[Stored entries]

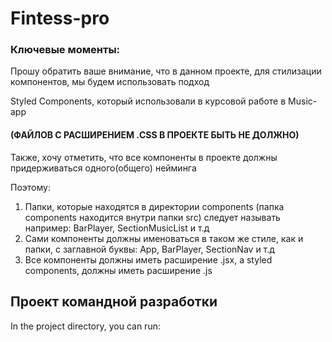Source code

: # Fintess-pro

### Ключевые моменты:

Прошу обратить ваше внимание, что в данном проекте, для стилизации компонентов, мы будем использовать подход

Styled Components, который использовали в курсовой работе в Music-app 

#### (ФАЙЛОВ С РАСШИРЕНИЕМ .CSS В ПРОЕКТЕ БЫТЬ НЕ ДОЛЖНО)

Также, хочу отметить, что все компоненты в проекте должны придерживаться одного(общего) нейминга

Поэтому:

1. Папки, которые находятся в директории components (папка components находится внутри папки src) следует называть например: BarPlayer, SectionMusicList и т.д
2. Сами компоненты должны именоваться в таком же стиле, как и папки, с заглавной буквы: App, BarPlayer, SectionNav и т.д
3. Все компоненты должны иметь расширение .jsx, а styled components, должны иметь расширение .js 

## Проект командной разработки

In the project directory, you can run:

PROBLEM REQUIREMENTS: Exact repetition of all entries is required. The pictures should not appear.

WRITTEN REPLY:
Source code

: # Fintess-pro

### Ключевые моменты:

Прошу обратить ваше внимание, что в данном проекте, для стилизации компонентов, мы будем использовать подход

Styled Components, который использовали в курсовой работе в Music-app 

#### (ФАЙЛОВ С РАСШИРЕНИЕМ .CSS В ПРОЕКТЕ БЫТЬ НЕ ДОЛЖНО)

Также, хочу отметить, что все компоненты в проекте должны придерживаться одного(общего) нейминга

Поэтому:

1. Папки, которые находятся в директории components (папка components находится внутри папки src) следует называть например: BarPlayer, SectionMusicList и т.д
2. Сами компоненты должны именоваться в таком же стиле, как и папки, с заглавной буквы: App, BarPlayer, SectionNav и т.д
3. Все компоненты должны иметь расширение .jsx, а styled components, должны иметь расширение .js 

## Проект командной разработки

In the project directory, you can run:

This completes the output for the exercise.